Other Stuff I Loved This Year:
Zephaniah O’Hora – This Highway (Old soul country music)
Brandi Carlile – “The Joke” (Her best vocal since “The Story.)
Miranda Lambert – “Tin Man” (She stole the ACMs with her performance of this.)
Sam Outlaw – Tenderheart (So pleasing and light and lovely.)
Natalie Hemby – Puxico (A whole album of well-worn songs about small town life.)
Aaron Watson – “They Don’t Make Em Like They Used To” (A Texan call-to-arms for people to love each other across party lines.)
Angaleena Presley – “Dreams Don’t Come True” (A truly hilarious Pistol Annies tune.)
Kelleigh Bannen – “Church Clothes” (Honest take on marital strife.)
Zac Brown Band – Welcome Home (easy to enjoy)
Cody Jinks – The Adobe Sessions (I’m late to the party, but he’s amazing. The Rock actually tweeted at me about his music, and I’m so glad I listened.)

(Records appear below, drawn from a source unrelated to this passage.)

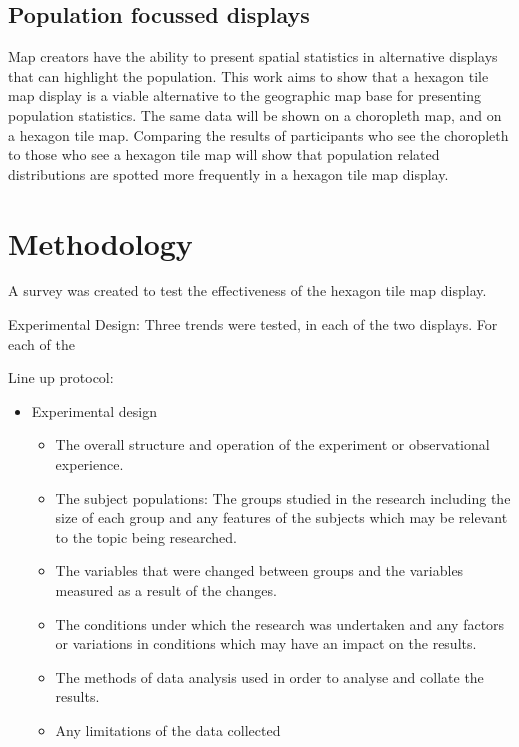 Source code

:\documentclass[conference,final,]{IEEEtran}
\providecommand{\tightlist}{%
  \setlength{\itemsep}{0pt}\setlength{\parskip}{0pt}}
\begin{document}
\hypertarget{population-focussed-displays}{%
\subsection{Population focussed
displays}\label{population-focussed-displays}}

Map creators have the ability to present spatial statistics in
alternative displays that can highlight the population. This work aims
to show that a hexagon tile map display is a viable alternative to the
geographic map base for presenting population statistics. The same data
will be shown on a choropleth map, and on a hexagon tile map. Comparing
the results of participants who see the choropleth to those who see a
hexagon tile map will show that population related distributions are
spotted more frequently in a hexagon tile map display.

\hypertarget{methodology}{%
\section{Methodology}\label{methodology}}

A survey was created to test the effectiveness of the hexagon tile map
display.

Experimental Design: Three trends were tested, in each of the two
displays. For each of the

Line up protocol:

\begin{itemize}
\item
  Experimental design

  \begin{itemize}
  \tightlist
  \item
    The overall structure and operation of the experiment or
    observational experience.
  \item
    The subject populations: The groups studied in the research
    including the size of each group and any features of the subjects
    which may be relevant to the topic being researched.
  \item
    The variables that were changed between groups and the variables
    measured as a result of the changes.
  \item
    The conditions under which the research was undertaken and any
    factors or variations in conditions which may have an impact on the
    results.
  \item
    The methods of data analysis used in order to analyse and collate
    the results.
  \item
    Any limitations of the data collected
  \end{itemize}
\end{itemize}
\end{document}
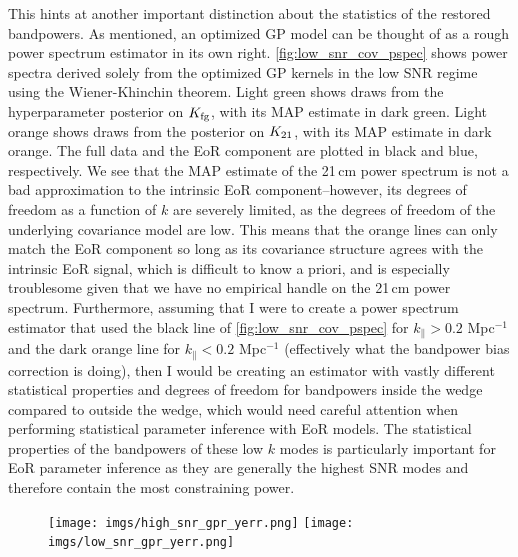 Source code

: \documentclass[a4paper,fleqn,usenatbib]{mnras}
\def\para{\parallel}
\def\Kto{K_{\rm 21}}
\def\Kfg{K_{\rm fg}}
\begin{document}
This hints at another important distinction about the statistics of the restored bandpowers.
As mentioned, an optimized GP model can be thought of as a rough power spectrum estimator in its own right.
\autoref{fig:low_snr_cov_pspec} shows power spectra derived solely from the optimized GP kernels in the low SNR regime using the Wiener-Khinchin theorem.
Light green shows draws from the hyperparameter posterior on $\Kfg$, with its MAP estimate in dark green.
Light orange shows draws from the posterior on $\Kto$, with its MAP estimate in dark orange.
The full data and the EoR component are plotted in black and blue, respectively.
We see that the MAP estimate of the 21\,cm power spectrum is not a bad approximation to the intrinsic EoR component--however, its degrees of freedom as a function of $k$ are severely limited, as the degrees of freedom of the underlying covariance model are low.
This means that the orange lines can only match the EoR component so long as its covariance structure agrees with the intrinsic EoR signal, which is difficult to know a priori, and is especially troublesome given that we have no empirical handle on the 21\,cm power spectrum.
Furthermore, assuming that I were to create a power spectrum estimator that used the black line of \autoref{fig:low_snr_cov_pspec} for $k_\para > 0.2$ Mpc$^{-1}$ and the dark orange line for $k_\para < 0.2$ Mpc$^{-1}$ (effectively what the bandpower bias correction is doing), then I would be creating an estimator with vastly different statistical properties and degrees of freedom for bandpowers inside the wedge compared to outside the wedge, which would need careful attention when performing statistical parameter inference with EoR models.
The statistical properties of the bandpowers of these low $k$ modes is particularly important for EoR parameter inference as they are generally the highest SNR modes and therefore contain the most constraining power.

\begin{figure}
\centering
\texttt{[image: imgs/high\_snr\_gpr\_yerr.png]}
\texttt{[image: imgs/low\_snr\_gpr\_yerr.png]}
\caption{}
\label{fig:gpr_yerr}
\end{figure}
\end{document}

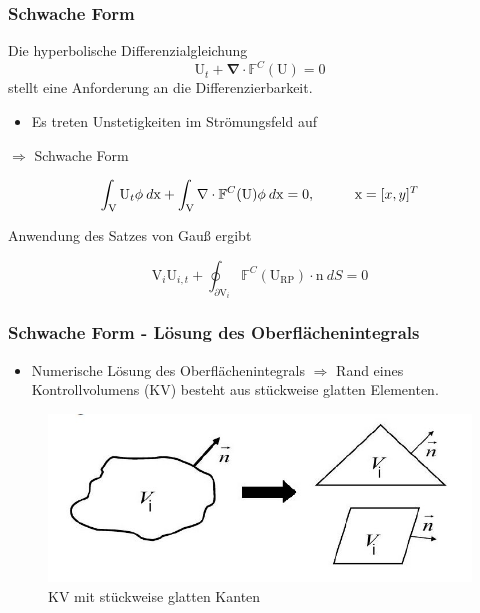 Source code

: \documentclass[
	11pt, %
	aspectratio=169, %
]{beamer}
\begin{document}
\begin{frame}

	\frametitle{Schwache Form}

	Die hyperbolische Differenzialgleichung
	\begin{equation}
		\mathrm{U}_t + \mathbf{\nabla} \cdot \mathbb{F}^C (\mathrm{U}) = 0
	\end{equation}
	stellt eine Anforderung an die Differenzierbarkeit. 
	 \begin{itemize}
	 	\item Es treten Unstetigkeiten im Strömungsfeld auf
	 \end{itemize}
	
	\hspace*{1cm}$\Rightarrow$ Schwache Form

	\begin{equation}
		\int_\mathrm{V}{\mathrm{U}_t \phi \: d\mathrm{x}}+\int_{\mathrm{V}}{\nabla \cdot \mathbb{F}^C (\mathrm{U}) \phi \: d\mathrm{x} }=0, \hspace*{1cm} \mathrm{x} = [x,y]^T
	\end{equation}

	Anwendung des Satzes von Gauß ergibt

	\begin{equation}
		\mathrm{V}_i \mathrm{U}_{i,t} + \oint_{\partial \mathrm{V}_i}{\mathbb{F}^C (\mathrm{U_{RP}})\cdot \mathrm{n} \: dS}=0
	\end{equation} 
	

\end{frame}



\begin{frame}
	\frametitle{Schwache Form - Lösung des Oberflächenintegrals}
	\begin{itemize}
		\item Numerische Lösung des Oberflächenintegrals $\Rightarrow$ Rand eines Kontrollvolumens (KV) besteht aus stückweise glatten Elementen.
	\end{itemize}
	\begin{figure}
		\includegraphics[width=0.7\linewidth]{Cells.JPG}
		\caption{KV mit stückweise glatten Kanten}
	\end{figure}
\end{frame}
\end{document}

Lorde – Melodrama (“Liability” is a classic. I just wish “The Louvre” had a real chorus — b/c the second verse of that song is so thrilling.)
Piece of pop culture I thought about the most this year:
Katy Perry’s live-streamed therapy session where this illuminating exchange occurred. I thought about it for weeks. Still do. Fame’s effect on the brain is scary to consider.
So You’ve Been Publicly Shamed – Jon Ronson
Incisive, funny, and unsettling. The internet has brought back public shaming 200 years after public punishment was outlawed. This book is a big part of why I want to write again. Because I can’t be a victim my whole life!
From Weakness to Strength – Scott Sauls
My favorite modern Christian writer argues that it’s your shortcomings that are actually your strengths.